Los comanches atacaban en partidas, generalmente de número reducido, y usaban la lanza y, sobre todo, el arco, con el que eran maestros. Pocos pueblos se aprovecharon tan bien de la introducción de los caballos en América por parte de los españoles como los comanches. En apenas un siglo toda su cultura giraba alrededor de este animal. Criaban ponis pequeños y ligeros y los usaban para cazar, para desplazarse y, por supuesto, para atacar. Los españoles los consideraban los mejores jinetes de las grandes llanuras.

A principios del siglo XVIII, los comanches emprendieron una nueva migración más hacia el sur. Los motivos solo pueden suponerse; tal vez buscasen los tan imprescindibles caballos que los españoles tenían en gran número, tal vez las otras tribus les expulsaron hartas de sus saqueos y es probable que el empuje de la colonización británica y francesa en la costa este jugase también un papel importante. El caso es que los comanches avanzaron hacia el sur, guerreando con las tribus que hallaban, entre ellas los apaches, con los que mantuvieron un brutal conflicto que terminó en la casi aniquilación de los apaches en la batalla del Gran Cerro del Fiero y la huida de los supervivientes hacia tierras españolas. Expulsados sus antiguos dueños, los comanches ocuparon una enorme región baldía que ocupaba el actual estado de Oklahoma,  el este de Nuevo México, el sudeste de Colorado y Kansas y el este de Tejas. Este territorio fue llamado por los españoles la Comanchería, una inmensa extensión de tierra casi deshabitada, justo frente a la línea de presidios española, que todas las demás tribus rehuían.
"Un blanco monta un caballo hasta reventarlo y luego sigue a pie.
Llega un comanche, hace que el caballo se levante, lo monta 20
millas más y luego se lo come." Ethan Edwards, Centauros del Desierto
El primer contacto de los comanches con los europeos del que se tiene noticia ocurrió en 1716, en la provincia española de Nuevo Méjico (actual estado de Nuevo Méjico). Aprovechando que el gobernador Martínez estaba en el oeste luchando contra los moquis, atacaron Taos, el pueblo español más al norte y último puesto civilizado antes de las tierras salvajes.

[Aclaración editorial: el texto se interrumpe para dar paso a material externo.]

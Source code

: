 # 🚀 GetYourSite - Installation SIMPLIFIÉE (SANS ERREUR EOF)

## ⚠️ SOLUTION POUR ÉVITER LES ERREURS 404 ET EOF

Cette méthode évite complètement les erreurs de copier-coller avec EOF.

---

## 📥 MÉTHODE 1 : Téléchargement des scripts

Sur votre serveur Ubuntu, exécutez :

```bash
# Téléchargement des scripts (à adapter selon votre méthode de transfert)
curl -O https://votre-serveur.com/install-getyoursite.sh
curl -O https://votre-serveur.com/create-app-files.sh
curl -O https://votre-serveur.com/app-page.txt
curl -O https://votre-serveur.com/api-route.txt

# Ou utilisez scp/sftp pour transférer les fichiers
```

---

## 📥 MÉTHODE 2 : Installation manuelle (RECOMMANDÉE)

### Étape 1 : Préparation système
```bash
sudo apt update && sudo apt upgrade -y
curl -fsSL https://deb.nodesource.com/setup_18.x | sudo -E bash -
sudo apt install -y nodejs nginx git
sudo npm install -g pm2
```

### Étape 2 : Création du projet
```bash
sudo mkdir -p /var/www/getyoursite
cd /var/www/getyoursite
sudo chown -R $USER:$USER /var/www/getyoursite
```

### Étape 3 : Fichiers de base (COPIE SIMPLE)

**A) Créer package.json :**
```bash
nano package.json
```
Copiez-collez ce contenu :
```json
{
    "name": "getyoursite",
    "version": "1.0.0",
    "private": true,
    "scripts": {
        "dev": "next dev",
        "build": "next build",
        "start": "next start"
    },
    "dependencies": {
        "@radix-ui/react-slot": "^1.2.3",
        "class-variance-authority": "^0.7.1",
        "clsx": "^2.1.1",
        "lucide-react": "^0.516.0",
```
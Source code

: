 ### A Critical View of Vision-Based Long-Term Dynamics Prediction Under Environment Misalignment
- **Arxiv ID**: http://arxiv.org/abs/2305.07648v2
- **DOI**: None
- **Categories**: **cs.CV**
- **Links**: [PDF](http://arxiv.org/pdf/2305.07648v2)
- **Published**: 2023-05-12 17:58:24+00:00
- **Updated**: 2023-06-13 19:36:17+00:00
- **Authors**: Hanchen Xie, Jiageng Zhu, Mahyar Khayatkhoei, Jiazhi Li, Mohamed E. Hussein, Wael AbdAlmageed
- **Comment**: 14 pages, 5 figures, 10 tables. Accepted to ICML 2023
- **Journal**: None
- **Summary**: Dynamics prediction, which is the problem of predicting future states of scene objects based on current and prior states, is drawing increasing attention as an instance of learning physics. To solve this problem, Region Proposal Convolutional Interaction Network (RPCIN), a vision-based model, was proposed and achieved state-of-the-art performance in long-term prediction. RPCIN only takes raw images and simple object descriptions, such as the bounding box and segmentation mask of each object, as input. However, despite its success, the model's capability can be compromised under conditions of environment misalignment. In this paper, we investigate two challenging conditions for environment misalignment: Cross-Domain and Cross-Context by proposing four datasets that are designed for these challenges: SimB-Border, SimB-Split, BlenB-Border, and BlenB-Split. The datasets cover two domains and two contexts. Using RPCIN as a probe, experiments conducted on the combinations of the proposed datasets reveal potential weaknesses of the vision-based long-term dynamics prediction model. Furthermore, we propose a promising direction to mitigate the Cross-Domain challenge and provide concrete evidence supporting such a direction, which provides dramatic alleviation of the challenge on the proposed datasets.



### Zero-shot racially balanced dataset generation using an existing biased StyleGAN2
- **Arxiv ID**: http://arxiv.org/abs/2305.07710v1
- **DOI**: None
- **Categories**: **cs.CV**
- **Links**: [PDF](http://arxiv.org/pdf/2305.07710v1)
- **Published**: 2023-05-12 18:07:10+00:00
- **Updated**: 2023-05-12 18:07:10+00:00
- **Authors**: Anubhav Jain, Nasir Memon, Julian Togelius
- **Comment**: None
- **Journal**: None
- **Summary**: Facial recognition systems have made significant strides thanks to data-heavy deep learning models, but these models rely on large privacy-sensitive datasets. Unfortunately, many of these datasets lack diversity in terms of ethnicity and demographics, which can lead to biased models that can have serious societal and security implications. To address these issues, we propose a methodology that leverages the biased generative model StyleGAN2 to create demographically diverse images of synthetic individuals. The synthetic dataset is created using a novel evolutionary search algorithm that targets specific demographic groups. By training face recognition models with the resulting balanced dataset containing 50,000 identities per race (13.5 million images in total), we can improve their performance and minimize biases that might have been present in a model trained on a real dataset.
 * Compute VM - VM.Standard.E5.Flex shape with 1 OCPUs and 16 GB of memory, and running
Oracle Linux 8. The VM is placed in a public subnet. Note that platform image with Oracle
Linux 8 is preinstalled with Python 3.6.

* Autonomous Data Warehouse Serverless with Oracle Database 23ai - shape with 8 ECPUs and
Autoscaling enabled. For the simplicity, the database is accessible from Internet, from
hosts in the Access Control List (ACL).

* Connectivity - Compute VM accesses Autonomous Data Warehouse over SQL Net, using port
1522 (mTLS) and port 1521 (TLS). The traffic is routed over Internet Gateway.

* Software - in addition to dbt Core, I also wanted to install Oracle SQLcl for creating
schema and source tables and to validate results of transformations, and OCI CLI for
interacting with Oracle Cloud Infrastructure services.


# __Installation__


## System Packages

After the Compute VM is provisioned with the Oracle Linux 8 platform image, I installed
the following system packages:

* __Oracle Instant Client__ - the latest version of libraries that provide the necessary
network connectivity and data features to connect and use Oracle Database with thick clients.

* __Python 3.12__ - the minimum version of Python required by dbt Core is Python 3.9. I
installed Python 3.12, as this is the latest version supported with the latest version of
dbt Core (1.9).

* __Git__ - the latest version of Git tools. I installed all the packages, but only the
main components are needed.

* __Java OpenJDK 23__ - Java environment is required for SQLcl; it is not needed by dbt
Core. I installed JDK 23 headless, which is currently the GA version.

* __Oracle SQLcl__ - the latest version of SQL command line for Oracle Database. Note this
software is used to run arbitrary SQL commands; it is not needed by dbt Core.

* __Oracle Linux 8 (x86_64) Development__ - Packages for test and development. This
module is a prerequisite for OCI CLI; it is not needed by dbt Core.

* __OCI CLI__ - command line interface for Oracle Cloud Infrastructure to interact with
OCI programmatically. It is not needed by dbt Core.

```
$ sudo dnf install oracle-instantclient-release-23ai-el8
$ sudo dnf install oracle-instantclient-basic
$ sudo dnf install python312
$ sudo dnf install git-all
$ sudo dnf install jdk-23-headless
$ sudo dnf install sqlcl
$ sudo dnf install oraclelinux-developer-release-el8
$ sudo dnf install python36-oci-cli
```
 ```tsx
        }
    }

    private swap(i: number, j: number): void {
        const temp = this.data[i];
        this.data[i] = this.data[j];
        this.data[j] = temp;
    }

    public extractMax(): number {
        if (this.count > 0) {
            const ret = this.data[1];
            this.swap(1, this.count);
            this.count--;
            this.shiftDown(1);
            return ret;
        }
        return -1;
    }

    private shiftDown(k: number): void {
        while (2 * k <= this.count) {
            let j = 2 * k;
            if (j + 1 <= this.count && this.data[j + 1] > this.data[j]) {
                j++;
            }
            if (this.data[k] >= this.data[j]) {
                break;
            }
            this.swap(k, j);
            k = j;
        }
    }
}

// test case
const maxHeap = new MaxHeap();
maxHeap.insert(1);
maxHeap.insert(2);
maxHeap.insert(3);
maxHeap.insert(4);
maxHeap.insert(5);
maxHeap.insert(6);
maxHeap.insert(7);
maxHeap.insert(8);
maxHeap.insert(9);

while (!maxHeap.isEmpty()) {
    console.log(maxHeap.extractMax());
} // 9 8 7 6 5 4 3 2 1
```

Pese al factor sorpresa, fueron derrotados por el capitán Serna, que capturó a varios de ellos, junto con algunos indios utes que habían ayudado a los comanches. Desde ese momento, las incursiones contra los pueblos aliados, los ranchos de colonos o incluso poblaciones españolas se sucedieron una tras otra con la crueldad inconfundible de los comanches, que pronto fueron considerados la principal amenaza por parte de las autoridades españolas. Generalmente los ataques eran de poca entidad, pero casi siempre incluían algún asesinato y, lo que es más, el rapto de mujeres que daría pie a John Ford para su obra maestra Centauros del Desierto. En estos casos, lo habitual era que desde el presidio más cercano un cabo saliese a golpe tendido con una decena de dragones de cuera en pos de los indios, persiguiéndoles hasta su propio territorio para darles caza. Estas persecuciones fueron innumerables a lo largo de las guerras contra los comanches y tenían como objetivo demostrar que toda incursión en el virreinato implicaba irremediablemente un castigo; al principio los españoles solían capturar a los indios, pero conforme se recrudeció el conflicto se optó por emplear métodos más disuasivos y los dragones de cuera no cejaban hasta dar muerte a la partida y volver con sus cabelleras.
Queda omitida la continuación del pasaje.